Fine motor development
In addition to developing gross motor skills, a baby is simultaneously learning fine motor skills. Fine motor development concerns the coordination of the body’s smaller muscles, including the hands and face. Examples of fine motor skills include holding a pencil to write, buttoning a shirt, and turning pages of a book. Fine motor skills use the small muscles of both the hands and the eyes for performance.

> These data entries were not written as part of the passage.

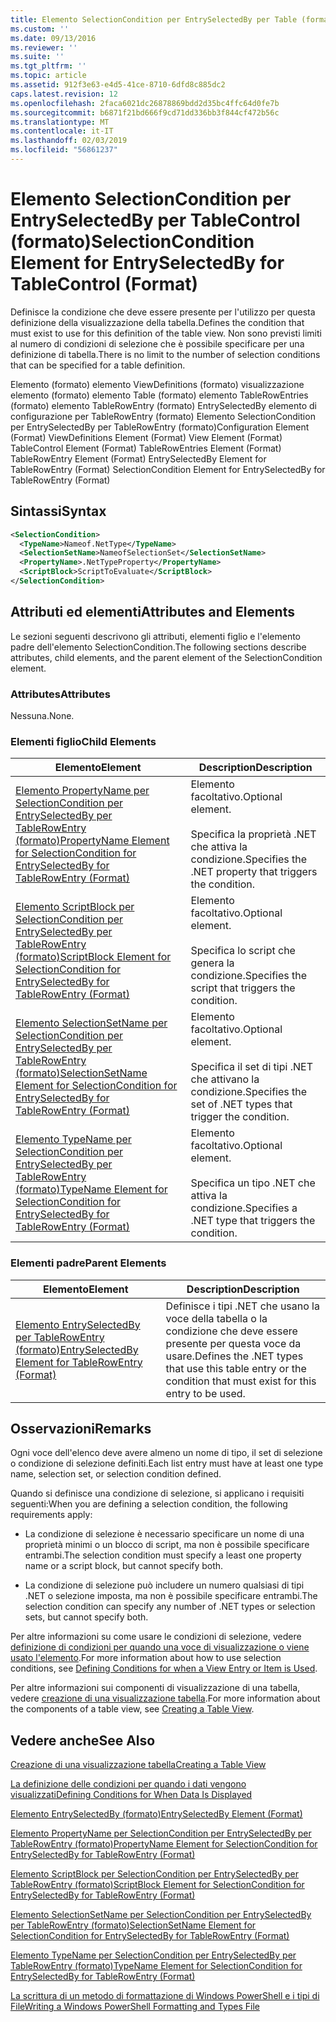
 ```yaml
---
title: Elemento SelectionCondition per EntrySelectedBy per Table (formato) | Microsoft Docs
ms.custom: ''
ms.date: 09/13/2016
ms.reviewer: ''
ms.suite: ''
ms.tgt_pltfrm: ''
ms.topic: article
ms.assetid: 912f3e63-e4d5-41ce-8710-6dfd8c885dc2
caps.latest.revision: 12
ms.openlocfilehash: 2faca6021dc26878869bdd2d35bc4ffc64d0fe7b
ms.sourcegitcommit: b6871f21bd666f9cd71dd336bb3f844cf472b56c
ms.translationtype: MT
ms.contentlocale: it-IT
ms.lasthandoff: 02/03/2019
ms.locfileid: "56861237"
---
```

# <a name="selectioncondition-element-for-entryselectedby-for-tablecontrol-format"></a><span data-ttu-id="189bc-102">Elemento SelectionCondition per EntrySelectedBy per TableControl (formato)</span><span class="sxs-lookup"><span data-stu-id="189bc-102">SelectionCondition Element for EntrySelectedBy for TableControl (Format)</span></span>

<span data-ttu-id="189bc-103">Definisce la condizione che deve essere presente per l'utilizzo per questa definizione della visualizzazione della tabella.</span><span class="sxs-lookup"><span data-stu-id="189bc-103">Defines the condition that must exist to use for this definition of the table view.</span></span> <span data-ttu-id="189bc-104">Non sono previsti limiti al numero di condizioni di selezione che è possibile specificare per una definizione di tabella.</span><span class="sxs-lookup"><span data-stu-id="189bc-104">There is no limit to the number of selection conditions that can be specified for a table definition.</span></span>

<span data-ttu-id="189bc-105">Elemento (formato) elemento ViewDefinitions (formato) visualizzazione elemento (formato) elemento Table (formato) elemento TableRowEntries (formato) elemento TableRowEntry (formato) EntrySelectedBy elemento di configurazione per TableRowEntry (formato) Elemento SelectionCondition per EntrySelectedBy per TableRowEntry (formato)</span><span class="sxs-lookup"><span data-stu-id="189bc-105">Configuration Element (Format) ViewDefinitions Element (Format) View Element (Format) TableControl Element (Format) TableRowEntries Element (Format) TableRowEntry Element (Format) EntrySelectedBy Element for TableRowEntry (Format) SelectionCondition Element for EntrySelectedBy for TableRowEntry (Format)</span></span>

## <a name="syntax"></a><span data-ttu-id="189bc-106">Sintassi</span><span class="sxs-lookup"><span data-stu-id="189bc-106">Syntax</span></span>

```xml
<SelectionCondition>
  <TypeName>Nameof.NetType</TypeName>
  <SelectionSetName>NameofSelectionSet</SelectionSetName>
  <PropertyName>.NetTypeProperty</PropertyName>
  <ScriptBlock>ScriptToEvaluate</ScriptBlock>
</SelectionCondition>
```

## <a name="attributes-and-elements"></a><span data-ttu-id="189bc-107">Attributi ed elementi</span><span class="sxs-lookup"><span data-stu-id="189bc-107">Attributes and Elements</span></span>

<span data-ttu-id="189bc-108">Le sezioni seguenti descrivono gli attributi, elementi figlio e l'elemento padre dell'elemento SelectionCondition.</span><span class="sxs-lookup"><span data-stu-id="189bc-108">The following sections describe attributes, child elements, and the parent element of the SelectionCondition element.</span></span>

### <a name="attributes"></a><span data-ttu-id="189bc-109">Attributes</span><span class="sxs-lookup"><span data-stu-id="189bc-109">Attributes</span></span>

<span data-ttu-id="189bc-110">Nessuna.</span><span class="sxs-lookup"><span data-stu-id="189bc-110">None.</span></span>

### <a name="child-elements"></a><span data-ttu-id="189bc-111">Elementi figlio</span><span class="sxs-lookup"><span data-stu-id="189bc-111">Child Elements</span></span>

|<span data-ttu-id="189bc-112">Elemento</span><span class="sxs-lookup"><span data-stu-id="189bc-112">Element</span></span>|<span data-ttu-id="189bc-113">Description</span><span class="sxs-lookup"><span data-stu-id="189bc-113">Description</span></span>|
|-------------|-----------------|
|[<span data-ttu-id="189bc-114">Elemento PropertyName per SelectionCondition per EntrySelectedBy per TableRowEntry (formato)</span><span class="sxs-lookup"><span data-stu-id="189bc-114">PropertyName Element for SelectionCondition for EntrySelectedBy for TableRowEntry (Format)</span></span>](./propertyname-element-for-selectioncondition-for-entryselectedby-for-tablerowentry-format.md)|<span data-ttu-id="189bc-115">Elemento facoltativo.</span><span class="sxs-lookup"><span data-stu-id="189bc-115">Optional element.</span></span><br /><br /> <span data-ttu-id="189bc-116">Specifica la proprietà .NET che attiva la condizione.</span><span class="sxs-lookup"><span data-stu-id="189bc-116">Specifies the .NET property that triggers the condition.</span></span>|
|[<span data-ttu-id="189bc-117">Elemento ScriptBlock per SelectionCondition per EntrySelectedBy per TableRowEntry (formato)</span><span class="sxs-lookup"><span data-stu-id="189bc-117">ScriptBlock Element for SelectionCondition for EntrySelectedBy for TableRowEntry (Format)</span></span>](./scriptblock-element-for-selectioncondition-for-entryselectedby-for-tablecontrol-format.md)|<span data-ttu-id="189bc-118">Elemento facoltativo.</span><span class="sxs-lookup"><span data-stu-id="189bc-118">Optional element.</span></span><br /><br /> <span data-ttu-id="189bc-119">Specifica lo script che genera la condizione.</span><span class="sxs-lookup"><span data-stu-id="189bc-119">Specifies the script that triggers the condition.</span></span>|
|[<span data-ttu-id="189bc-120">Elemento SelectionSetName per SelectionCondition per EntrySelectedBy per TableRowEntry (formato)</span><span class="sxs-lookup"><span data-stu-id="189bc-120">SelectionSetName Element for SelectionCondition for EntrySelectedBy for TableRowEntry (Format)</span></span>](./selectionsetname-element-for-selectioncondition-for-entryselectedby-for-tablecontrol-format.md)|<span data-ttu-id="189bc-121">Elemento facoltativo.</span><span class="sxs-lookup"><span data-stu-id="189bc-121">Optional element.</span></span><br /><br /> <span data-ttu-id="189bc-122">Specifica il set di tipi .NET che attivano la condizione.</span><span class="sxs-lookup"><span data-stu-id="189bc-122">Specifies the set of .NET types that trigger the condition.</span></span>|
|[<span data-ttu-id="189bc-123">Elemento TypeName per SelectionCondition per EntrySelectedBy per TableRowEntry (formato)</span><span class="sxs-lookup"><span data-stu-id="189bc-123">TypeName Element for SelectionCondition for EntrySelectedBy for TableRowEntry (Format)</span></span>](./typename-element-for-selectioncondition-for-entryselectedby-for-tablecontrol-format.md)|<span data-ttu-id="189bc-124">Elemento facoltativo.</span><span class="sxs-lookup"><span data-stu-id="189bc-124">Optional element.</span></span><br /><br /> <span data-ttu-id="189bc-125">Specifica un tipo .NET che attiva la condizione.</span><span class="sxs-lookup"><span data-stu-id="189bc-125">Specifies a .NET type that triggers the condition.</span></span>|

### <a name="parent-elements"></a><span data-ttu-id="189bc-126">Elementi padre</span><span class="sxs-lookup"><span data-stu-id="189bc-126">Parent Elements</span></span>

|<span data-ttu-id="189bc-127">Elemento</span><span class="sxs-lookup"><span data-stu-id="189bc-127">Element</span></span>|<span data-ttu-id="189bc-128">Description</span><span class="sxs-lookup"><span data-stu-id="189bc-128">Description</span></span>|
|-------------|-----------------|
|[<span data-ttu-id="189bc-129">Elemento EntrySelectedBy per TableRowEntry (formato)</span><span class="sxs-lookup"><span data-stu-id="189bc-129">EntrySelectedBy Element for TableRowEntry (Format)</span></span>](./entryselectedby-element-for-tablerowentry-for-tablecontrol-format.md)|<span data-ttu-id="189bc-130">Definisce i tipi .NET che usano la voce della tabella o la condizione che deve essere presente per questa voce da usare.</span><span class="sxs-lookup"><span data-stu-id="189bc-130">Defines the .NET types that use this table entry or the condition that must exist for this entry to be used.</span></span>|

## <a name="remarks"></a><span data-ttu-id="189bc-131">Osservazioni</span><span class="sxs-lookup"><span data-stu-id="189bc-131">Remarks</span></span>

<span data-ttu-id="189bc-132">Ogni voce dell'elenco deve avere almeno un nome di tipo, il set di selezione o condizione di selezione definiti.</span><span class="sxs-lookup"><span data-stu-id="189bc-132">Each list entry must have at least one type name, selection set, or selection condition defined.</span></span>

<span data-ttu-id="189bc-133">Quando si definisce una condizione di selezione, si applicano i requisiti seguenti:</span><span class="sxs-lookup"><span data-stu-id="189bc-133">When you are defining a selection condition, the following requirements apply:</span></span>

- <span data-ttu-id="189bc-134">La condizione di selezione è necessario specificare un nome di una proprietà minimi o un blocco di script, ma non è possibile specificare entrambi.</span><span class="sxs-lookup"><span data-stu-id="189bc-134">The selection condition must specify a least one property name or a script block, but cannot specify both.</span></span>

- <span data-ttu-id="189bc-135">La condizione di selezione può includere un numero qualsiasi di tipi .NET o selezione imposta, ma non è possibile specificare entrambi.</span><span class="sxs-lookup"><span data-stu-id="189bc-135">The selection condition can specify any number of .NET types or selection sets, but cannot specify both.</span></span>

<span data-ttu-id="189bc-136">Per altre informazioni su come usare le condizioni di selezione, vedere [definizione di condizioni per quando una voce di visualizzazione o viene usato l'elemento](./defining-conditions-for-displaying-data.md).</span><span class="sxs-lookup"><span data-stu-id="189bc-136">For more information about how to use selection conditions, see [Defining Conditions for when a View Entry or Item is Used](./defining-conditions-for-displaying-data.md).</span></span>

<span data-ttu-id="189bc-137">Per altre informazioni sui componenti di visualizzazione di una tabella, vedere [creazione di una visualizzazione tabella](./creating-a-table-view.md).</span><span class="sxs-lookup"><span data-stu-id="189bc-137">For more information about the components of a table view, see [Creating a Table View](./creating-a-table-view.md).</span></span>

## <a name="see-also"></a><span data-ttu-id="189bc-138">Vedere anche</span><span class="sxs-lookup"><span data-stu-id="189bc-138">See Also</span></span>

[<span data-ttu-id="189bc-139">Creazione di una visualizzazione tabella</span><span class="sxs-lookup"><span data-stu-id="189bc-139">Creating a Table View</span></span>](./creating-a-table-view.md)

[<span data-ttu-id="189bc-140">La definizione delle condizioni per quando i dati vengono visualizzati</span><span class="sxs-lookup"><span data-stu-id="189bc-140">Defining Conditions for When Data Is Displayed</span></span>](./defining-conditions-for-displaying-data.md)

[<span data-ttu-id="189bc-141">Elemento EntrySelectedBy (formato)</span><span class="sxs-lookup"><span data-stu-id="189bc-141">EntrySelectedBy Element (Format)</span></span>](./entryselectedby-element-for-tablerowentry-for-tablecontrol-format.md)

[<span data-ttu-id="189bc-142">Elemento PropertyName per SelectionCondition per EntrySelectedBy per TableRowEntry (formato)</span><span class="sxs-lookup"><span data-stu-id="189bc-142">PropertyName Element for SelectionCondition for EntrySelectedBy for TableRowEntry (Format)</span></span>](./propertyname-element-for-selectioncondition-for-entryselectedby-for-tablerowentry-format.md)

[<span data-ttu-id="189bc-143">Elemento ScriptBlock per SelectionCondition per EntrySelectedBy per TableRowEntry (formato)</span><span class="sxs-lookup"><span data-stu-id="189bc-143">ScriptBlock Element for SelectionCondition for EntrySelectedBy for TableRowEntry (Format)</span></span>](./scriptblock-element-for-selectioncondition-for-entryselectedby-for-tablecontrol-format.md)

[<span data-ttu-id="189bc-144">Elemento SelectionSetName per SelectionCondition per EntrySelectedBy per TableRowEntry (formato)</span><span class="sxs-lookup"><span data-stu-id="189bc-144">SelectionSetName Element for SelectionCondition for EntrySelectedBy for TableRowEntry (Format)</span></span>](./selectionsetname-element-for-selectioncondition-for-entryselectedby-for-tablecontrol-format.md)

[<span data-ttu-id="189bc-145">Elemento TypeName per SelectionCondition per EntrySelectedBy per TableRowEntry (formato)</span><span class="sxs-lookup"><span data-stu-id="189bc-145">TypeName Element for SelectionCondition for EntrySelectedBy for TableRowEntry (Format)</span></span>](./typename-element-for-selectioncondition-for-entryselectedby-for-tablecontrol-format.md)

[<span data-ttu-id="189bc-146">La scrittura di un metodo di formattazione di Windows PowerShell e i tipi di File</span><span class="sxs-lookup"><span data-stu-id="189bc-146">Writing a Windows PowerShell Formatting and Types File</span></span>](./writing-a-powershell-formatting-file.md)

- For the first few months, babies spend most of their time using their eyes rather than their hands to explore their environment. The grasping reflex, present at birth, is seen when a finger is pressed into the baby’s palm; the baby’s fingers will automatically curl around the person’s finger. This grasping reflex slowly integrates and allows the development of more mature grasping patterns.
- At four months, babies will begin to reach out for toys with their arms and hands more frequently. The reach looks more like a swipe because the baby is learning to control the arm and hand. Over time, babies learn how to make smoother and more coordinated movements with their arms and hands.
- As children get older, their fine motor skills improve. At 3 years of age, children can pick up the tiniest objects between their thumb and forefinger for some time, but they are still somewhat clumsy at it. Three-year-olds can build surprisingly high block towers, each block placed with intense concentration but often not in a completely straight line. When 3-year-olds play with a form board or a simple puzzle, they are rather rough in placing the pieces. When they try to position a piece in a hole, they often try to force the piece or pat it vigorously.
- By 4 years of age, children’s fine motor coordination is much more precise, and by age 5, children’s fine motor coordination has improved further. Hand, arm, and fingers all move together under the better command of the eye.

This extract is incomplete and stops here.